The FWHT itself is the butterfly algorithm you might recognize from the FFT:

func fwht(x []float64) {
    n := len(x)
    invSqrt2 := 1.0 / math.Sqrt(2.0)
    h := 1
    for h < n {
        for i := 0; i < n; i += h * 2 {
            for j := i; j < i+h; j++ {
                a, b := x[j], x[j+h]
                x[j] = (a + b) * invSqrt2
                x[j+h] = (a - b) * invSqrt2
            }
        }
        h *= 2
    }
}

The entire rotator stores two sign vectors of length 4096 (padded from 3072 to the next power of 2). That's 2 × 4096 × 8 = 65 KB. Down from 75 MB. A 1,150x reduction in memory.

And the time complexity drops from O(d²) to O(d log d). For d=3072, that's ~36,000 operations instead of ~9.4 million.

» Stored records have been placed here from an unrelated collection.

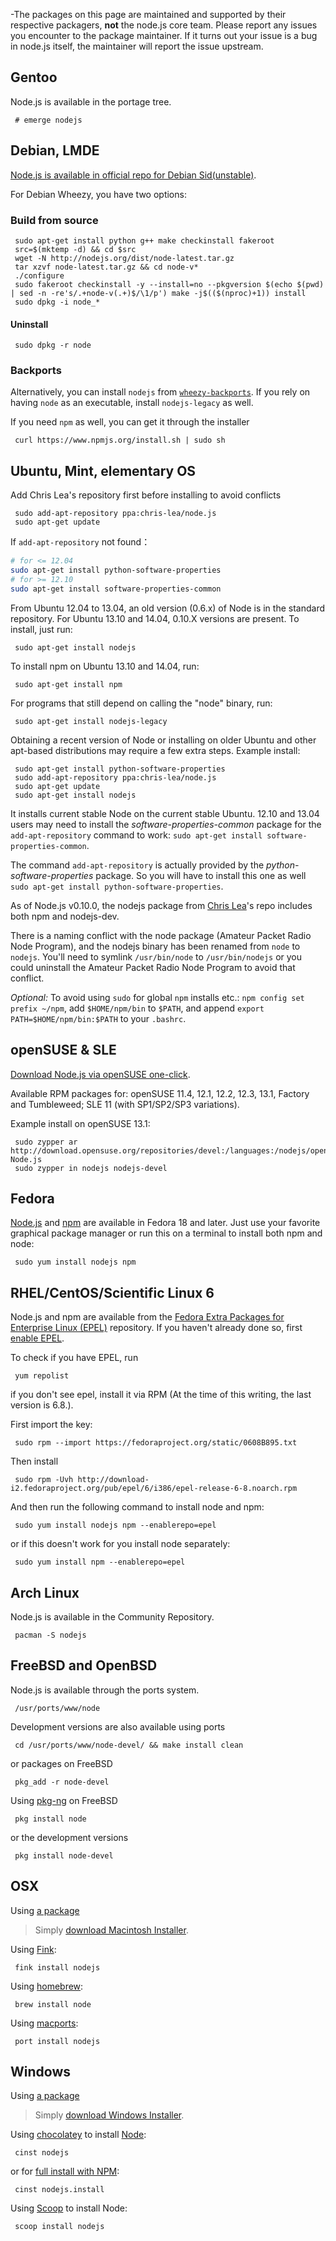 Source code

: -The packages on this page are maintained and supported by their respective packagers, **not** the node.js core team. Please report any issues you encounter to the package maintainer. If it turns out your issue is a bug in node.js itself, the maintainer will report the issue upstream.

## Gentoo
Node.js is available in the portage tree.
``````
 # emerge nodejs
``````
## Debian, LMDE
[Node.js is available in official repo for Debian Sid(unstable)](http://packages.debian.org/search?searchon=names&keywords=nodejs).

For Debian Wheezy, you have two options:

### Build from source
``````
 sudo apt-get install python g++ make checkinstall fakeroot
 src=$(mktemp -d) && cd $src
 wget -N http://nodejs.org/dist/node-latest.tar.gz
 tar xzvf node-latest.tar.gz && cd node-v*
 ./configure
 sudo fakeroot checkinstall -y --install=no --pkgversion $(echo $(pwd) | sed -n -re's/.+node-v(.+)$/\1/p') make -j$(($(nproc)+1)) install
 sudo dpkg -i node_*
``````
#### Uninstall
``````
 sudo dpkg -r node
``````
### Backports

Alternatively, you can install `nodejs` from [`wheezy-backports`](backports.debian.org). If you rely on having `node` as an executable, install `nodejs-legacy` as well.

If you need `npm` as well, you can get it through the installer
``````
 curl https://www.npmjs.org/install.sh | sudo sh
``````
## Ubuntu, Mint, elementary OS
Add Chris Lea's repository first before installing to avoid conflicts
``````
 sudo add-apt-repository ppa:chris-lea/node.js
 sudo apt-get update
``````

If ```add-apt-repository``` not found：
```bash
# for <= 12.04
sudo apt-get install python-software-properties
# for >= 12.10
sudo apt-get install software-properties-common
```

From Ubuntu 12.04 to 13.04, an old version (0.6.x) of Node is in the standard repository. For Ubuntu 13.10 and 14.04, 0.10.X versions are present. To install, just run:
``````
 sudo apt-get install nodejs
``````
To install npm on Ubuntu 13.10 and 14.04, run:
``````
 sudo apt-get install npm
``````
For programs that still depend on calling the "node" binary, run:
``````
 sudo apt-get install nodejs-legacy
``````
Obtaining a recent version of Node or installing on older Ubuntu and other apt-based distributions may require a few extra steps. Example install:
``````
 sudo apt-get install python-software-properties
 sudo add-apt-repository ppa:chris-lea/node.js
 sudo apt-get update
 sudo apt-get install nodejs
``````
It installs current stable Node on the current stable Ubuntu. 12.10 and 13.04 users may need to install the *software-properties-common* package for the `add-apt-repository` command to work: `sudo apt-get install software-properties-common`.

The command `add-apt-repository` is actually provided by the *python-software-properties* package. So you will have to install this one as well `sudo apt-get install python-software-properties`.

As of Node.js v0.10.0, the nodejs package from [Chris Lea](https://chrislea.com/2013/03/15/upgrading-from-node-js-0-8-x-to-0-10-0-from-my-ppa/)'s repo includes both npm and nodejs-dev.

There is a naming conflict with the node package (Amateur Packet Radio Node Program), and the nodejs binary has been renamed from `node` to `nodejs`. You'll need to symlink `/usr/bin/node` to `/usr/bin/nodejs` or you could uninstall the Amateur Packet Radio Node Program to avoid that conflict.

_Optional:_ To avoid using `sudo` for global `npm` installs etc.: `npm config set prefix ~/npm`, add `$HOME/npm/bin` to `$PATH`, and append `export PATH=$HOME/npm/bin:$PATH` to your `.bashrc`.

## openSUSE & SLE
[Download Node.js via openSUSE one-click](http://software.opensuse.org/download.html?project=devel%3Alanguages%3Anodejs&package=nodejs).

Available RPM packages for: openSUSE 11.4, 12.1, 12.2, 12.3, 13.1, Factory and Tumbleweed; SLE 11 (with SP1/SP2/SP3 variations).

Example install on openSUSE 13.1:
``````
 sudo zypper ar http://download.opensuse.org/repositories/devel:/languages:/nodejs/openSUSE_13.1/ Node.js
 sudo zypper in nodejs nodejs-devel
``````
## Fedora

[Node.js](https://apps.fedoraproject.org/packages/nodejs) and [npm](https://apps.fedoraproject.org/packages/npm) are available in Fedora 18 and later. Just use your favorite graphical package manager or run this on a terminal to install both npm and node:
``````
 sudo yum install nodejs npm
``````
## RHEL/CentOS/Scientific Linux 6

Node.js and npm are available from the [Fedora Extra Packages for Enterprise Linux (EPEL)](https://fedoraproject.org/wiki/EPEL) repository. If you haven't already done so, first [enable EPEL](https://fedoraproject.org/wiki/EPEL#How_can_I_use_these_extra_packages.3F).

To check if you have EPEL, run
``````
 yum repolist
``````
if you don't see epel, install it via RPM (At the time of this writing, the last version is 6.8.).

First import the key:
``````
 sudo rpm --import https://fedoraproject.org/static/0608B895.txt
``````
Then install
``````
 sudo rpm -Uvh http://download-i2.fedoraproject.org/pub/epel/6/i386/epel-release-6-8.noarch.rpm
``````
And then run the following command to install node and npm:
``````
 sudo yum install nodejs npm --enablerepo=epel
``````
or if this doesn't work for you install node separately:
``````
 sudo yum install npm --enablerepo=epel
``````
## Arch Linux
Node.js is available in the Community Repository.
``````
 pacman -S nodejs
``````
## FreeBSD and OpenBSD
Node.js is available through the ports system.
``````
 /usr/ports/www/node
``````
Development versions are also available using ports
``````
 cd /usr/ports/www/node-devel/ && make install clean
``````
or packages on FreeBSD
``````
 pkg_add -r node-devel
``````
Using [pkg-ng](https://wiki.freebsd.org/pkgng) on FreeBSD
``````
 pkg install node
``````
or the development versions
``````
 pkg install node-devel
``````
## OSX
Using [a package](http://nodejs.org/#download)

> Simply [download Macintosh Installer](http://nodejs.org/#download).

Using [Fink](http://www.finkproject.org):
``````
 fink install nodejs
``````
Using [homebrew](https://github.com/mxcl/homebrew):
``````
 brew install node
``````
Using [macports](http://www.macports.org/):
``````
 port install nodejs
``````
## Windows
Using [a package](http://nodejs.org/#download)

> Simply [download Windows Installer](http://nodejs.org/#download).

Using [chocolatey](http://chocolatey.org) to install [Node](http://chocolatey.org/packages/nodejs):
``````
 cinst nodejs
``````
or for [full install with NPM](http://chocolatey.org/packages/nodejs.install):
``````
 cinst nodejs.install
``````
Using [Scoop](http://scoop.sh/) to install Node:
``````
 scoop install nodejs
`````` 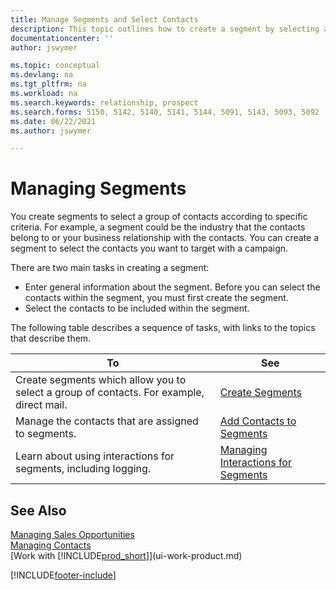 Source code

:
 ```yaml
---
title: Manage Segments and Select Contacts
description: This topic outlines how to create a segment by selecting a group of contacts according to specific criteria to later target that segment with a campaign.
documentationcenter: ''
author: jswymer

ms.topic: conceptual
ms.devlang: na
ms.tgt_pltfrm: na
ms.workload: na
ms.search.keywords: relationship, prospect
ms.search.forms: 5150, 5142, 5140, 5141, 5144, 5091, 5143, 5093, 5092
ms.date: 06/22/2021
ms.author: jswymer

---
```

# Managing Segments
You create segments to select a group of contacts according to specific criteria. For example, a segment could be the industry that the contacts belong to or your business relationship with the contacts. You can create a segment to select the contacts you want to target with a campaign.

There are two main tasks in creating a segment:

* Enter general information about the segment. Before you can select the contacts within the segment, you must first create the segment.
* Select the contacts to be included within the segment.

The following table describes a sequence of tasks, with links to the topics that describe them.

| To | See |
| --- | --- |
| Create segments which allow you to select a group of contacts. For example, direct mail. |[Create Segments](marketing-how-create-segment.md) |
| Manage the contacts that are assigned to segments. |[Add Contacts to Segments](marketing-add-contact-segment.md) |
| Learn about using interactions for segments, including logging. |[Managing Interactions for Segments](marketing-interaction-segments.md) |

## See Also
[Managing Sales Opportunities](marketing-manage-sales-opportunities.md)  
[Managing Contacts](marketing-contacts.md)  
[Work with [!INCLUDE[prod_short](includes/prod_short.md)]](ui-work-product.md)


[!INCLUDE[footer-include](includes/footer-banner.md)] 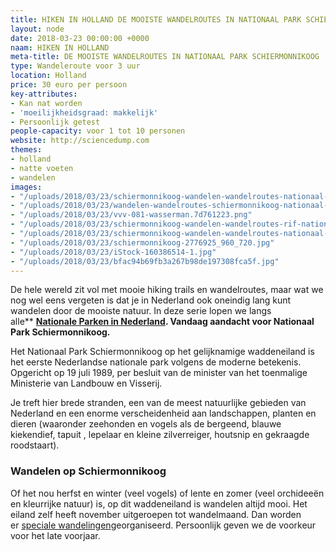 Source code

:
 ```yaml
---
title: HIKEN IN HOLLAND DE MOOISTE WANDELROUTES IN NATIONAAL PARK SCHIERMONNIKOOG
layout: node
date: 2018-03-23 00:00:00 +0000
naam: HIKEN IN HOLLAND
meta-title: DE MOOISTE WANDELROUTES IN NATIONAAL PARK SCHIERMONNIKOOG
type: Wandeleroute voor 3 uur
location: Holland
price: 30 euro per persoon
key-attributes:
- Kan nat worden
- 'moeilijkheidsgraad: makkelijk'
- Persoonlijk getest
people-capacity: voor 1 tot 10 personen
website: http://sciencedump.com
themes:
- holland
- natte voeten
- wandelen
images:
- "/uploads/2018/03/23/schiermonnikoog-wandelen-wandelroutes-nationaal-park.jpg"
- "/uploads/2018/03/23/wandelen-wandelroutes-schiermonnikoog-nationaal-park.jpg"
- "/uploads/2018/03/23/vvv-081-wasserman.7d761223.png"
- "/uploads/2018/03/23/schiermonnikoog-wandelen-wandelroutes-rif-nationaal-park-970x470.jpg"
- "/uploads/2018/03/23/schiermonnikoog-wandelen-wandelroutes-nationaal-park-zeehond.jpg"
- "/uploads/2018/03/23/schiermonnikoog-2776925_960_720.jpg"
- "/uploads/2018/03/23/iStock-160386514-1.jpg"
- "/uploads/2018/03/23/bfac94b69fb3a267b98de197308fca5f.jpg"
---
```

De hele wereld zit vol met mooie hiking trails en wandelroutes, maar wat we nog wel eens vergeten is dat je in Nederland ook oneindig lang kunt wandelen door de mooiste natuur. In deze serie lopen we langs alle\*\* [**Nationale Parken in Nederland**](https://www.manners.nl/nationale-parken-nederland-overzicht/)**. Vandaag aandacht voor Nationaal Park Schiermonnikoog.**

Het Nationaal Park Schiermonnikoog op het gelijknamige waddeneiland is het eerste Nederlandse nationale park volgens de moderne betekenis. Opgericht op 19 juli 1989, per besluit van de minister van het toenmalige Ministerie van Landbouw en Visserij.

Je treft hier brede stranden, een van de meest natuurlijke gebieden van Nederland en een enorme verscheidenheid aan landschappen, planten en dieren (waaronder zeehonden en vogels als de bergeend, blauwe kiekendief, tapuit , lepelaar en kleine zilverreiger, houtsnip en gekraagde roodstaart).

### Wandelen op Schiermonnikoog

Of het nou herfst en winter (veel vogels) of lente en zomer (veel orchideeën en kleurrijke natuur) is, op dit waddeneiland is wandelen altijd mooi. Het eiland zelf heeft november uitgeroepen tot wandelmaand. Dan worden er [speciale wandelingen](https://www.vvvschiermonnikoog.nl/zien-en-doen/november-wandelmaand/wandeling-per-titel/)georganiseerd. Persoonlijk geven we de voorkeur voor het late voorjaar. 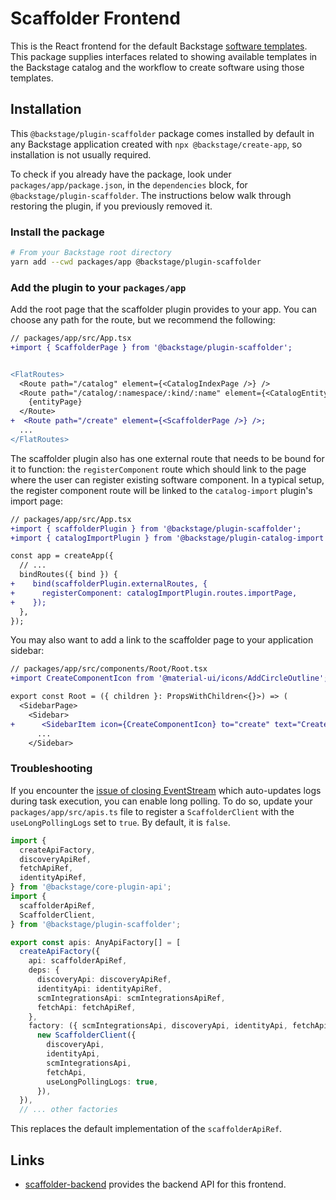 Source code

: # Scaffolder Frontend

This is the React frontend for the default Backstage [software
templates](https://backstage.io/docs/features/software-templates/software-templates-index).
This package supplies interfaces related to showing available templates in the
Backstage catalog and the workflow to create software using those templates.

## Installation

This `@backstage/plugin-scaffolder` package comes installed by default in any
Backstage application created with `npx @backstage/create-app`, so installation
is not usually required.

To check if you already have the package, look under
`packages/app/package.json`, in the `dependencies` block, for
`@backstage/plugin-scaffolder`. The instructions below walk through restoring
the plugin, if you previously removed it.

### Install the package

```bash
# From your Backstage root directory
yarn add --cwd packages/app @backstage/plugin-scaffolder
```

### Add the plugin to your `packages/app`

Add the root page that the scaffolder plugin provides to your app. You can
choose any path for the route, but we recommend the following:

```diff
// packages/app/src/App.tsx
+import { ScaffolderPage } from '@backstage/plugin-scaffolder';


<FlatRoutes>
  <Route path="/catalog" element={<CatalogIndexPage />} />
  <Route path="/catalog/:namespace/:kind/:name" element={<CatalogEntityPage />}>
    {entityPage}
  </Route>
+  <Route path="/create" element={<ScaffolderPage />} />;
  ...
</FlatRoutes>
```

The scaffolder plugin also has one external route that needs to be bound for it
to function: the `registerComponent` route which should link to the page where
the user can register existing software component. In a typical setup, the
register component route will be linked to the `catalog-import` plugin's import
page:

```diff
// packages/app/src/App.tsx
+import { scaffolderPlugin } from '@backstage/plugin-scaffolder';
+import { catalogImportPlugin } from '@backstage/plugin-catalog-import';

const app = createApp({
  // ...
  bindRoutes({ bind }) {
+    bind(scaffolderPlugin.externalRoutes, {
+      registerComponent: catalogImportPlugin.routes.importPage,
+    });
  },
});
```

You may also want to add a link to the scaffolder page to your application
sidebar:

```diff
// packages/app/src/components/Root/Root.tsx
+import CreateComponentIcon from '@material-ui/icons/AddCircleOutline';

export const Root = ({ children }: PropsWithChildren<{}>) => (
  <SidebarPage>
    <Sidebar>
+      <SidebarItem icon={CreateComponentIcon} to="create" text="Create..." />;
      ...
    </Sidebar>
```

### Troubleshooting

If you encounter the [issue of closing EventStream](https://github.com/backstage/backstage/issues/5535)
which auto-updates logs during task execution, you can enable long polling. To do so,
update your `packages/app/src/apis.ts` file to register a `ScaffolderClient` with the
`useLongPollingLogs` set to `true`. By default, it is `false`.

```typescript
import {
  createApiFactory,
  discoveryApiRef,
  fetchApiRef,
  identityApiRef,
} from '@backstage/core-plugin-api';
import {
  scaffolderApiRef,
  ScaffolderClient,
} from '@backstage/plugin-scaffolder';

export const apis: AnyApiFactory[] = [
  createApiFactory({
    api: scaffolderApiRef,
    deps: {
      discoveryApi: discoveryApiRef,
      identityApi: identityApiRef,
      scmIntegrationsApi: scmIntegrationsApiRef,
      fetchApi: fetchApiRef,
    },
    factory: ({ scmIntegrationsApi, discoveryApi, identityApi, fetchApi }) =>
      new ScaffolderClient({
        discoveryApi,
        identityApi,
        scmIntegrationsApi,
        fetchApi,
        useLongPollingLogs: true,
      }),
  }),
  // ... other factories
```

This replaces the default implementation of the `scaffolderApiRef`.

## Links

- [scaffolder-backend](https://github.com/backstage/backstage/tree/master/plugins/scaffolder-backend)
  provides the backend API for this frontend.
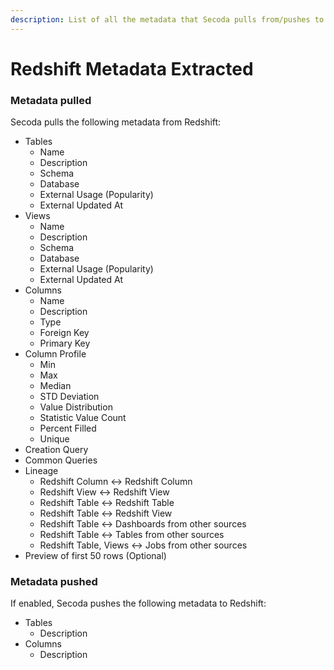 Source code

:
 ```yaml
---
description: List of all the metadata that Secoda pulls from/pushes to Snowflake
---
```


# Redshift Metadata Extracted

### Metadata pulled

Secoda pulls the following metadata from Redshift:

* Tables
  * Name
  * Description
  * Schema
  * Database
  * External Usage (Popularity)
  * External Updated At
* Views&#x20;
  * Name
  * Description
  * Schema
  * Database
  * External Usage (Popularity)
  * External Updated At
* Columns
  * Name
  * Description
  * Type
  * Foreign Key
  * Primary Key
* Column Profile
  * Min
  * Max
  * Median
  * STD Deviation
  * Value Distribution
  * Statistic Value Count
  * Percent Filled&#x20;
  * Unique
* Creation Query
* Common Queries
* Lineage
  * Redshift Column <-> Redshift Column
  * Redshift View <-> Redshift View
  * Redshift Table <-> Redshift Table
  * Redshift Table <-> Redshift View
  * Redshift Table <-> Dashboards from other sources
  * Redshift Table <-> Tables from other sources
  * Redshift Table, Views <-> Jobs from other sources
* Preview of first 50 rows (Optional)

### Metadata pushed

If enabled, Secoda pushes the following metadata to Redshift:

* Tables
  * Description
* Columns
  * Description
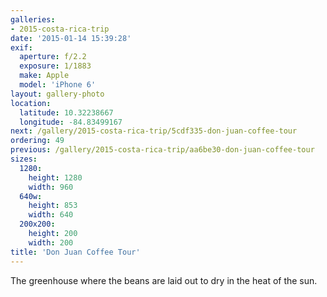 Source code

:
 ```yaml
---
galleries:
- 2015-costa-rica-trip
date: '2015-01-14 15:39:28'
exif:
  aperture: f/2.2
  exposure: 1/1883
  make: Apple
  model: 'iPhone 6'
layout: gallery-photo
location:
  latitude: 10.32238667
  longitude: -84.83499167
next: /gallery/2015-costa-rica-trip/5cdf335-don-juan-coffee-tour
ordering: 49
previous: /gallery/2015-costa-rica-trip/aa6be30-don-juan-coffee-tour
sizes:
  1280:
    height: 1280
    width: 960
  640w:
    height: 853
    width: 640
  200x200:
    height: 200
    width: 200
title: 'Don Juan Coffee Tour'
---
```


The greenhouse where the beans are laid out to dry in the heat of the sun.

The best part? It actually produces better recall than the paper's approach. On our benchmark with 25K Gemini embeddings at d=3072:

Config	Rotation	Bit allocation	Recall@10	Memory
Paper	QR	Prod (3+1)	~85%	75 MB
tqdb	Hadamard	MSE-only (4+0)	91.9%	65 KB

I should be precise about what's happening here. We changed two things relative to the paper, not one: the rotation method AND the bit allocation strategy. The paper uses 3 bits for MSE quantization plus 1 bit for a QJL bias correction (the "Prod" variant). We use all 4 bits for MSE quantization with no bias correction.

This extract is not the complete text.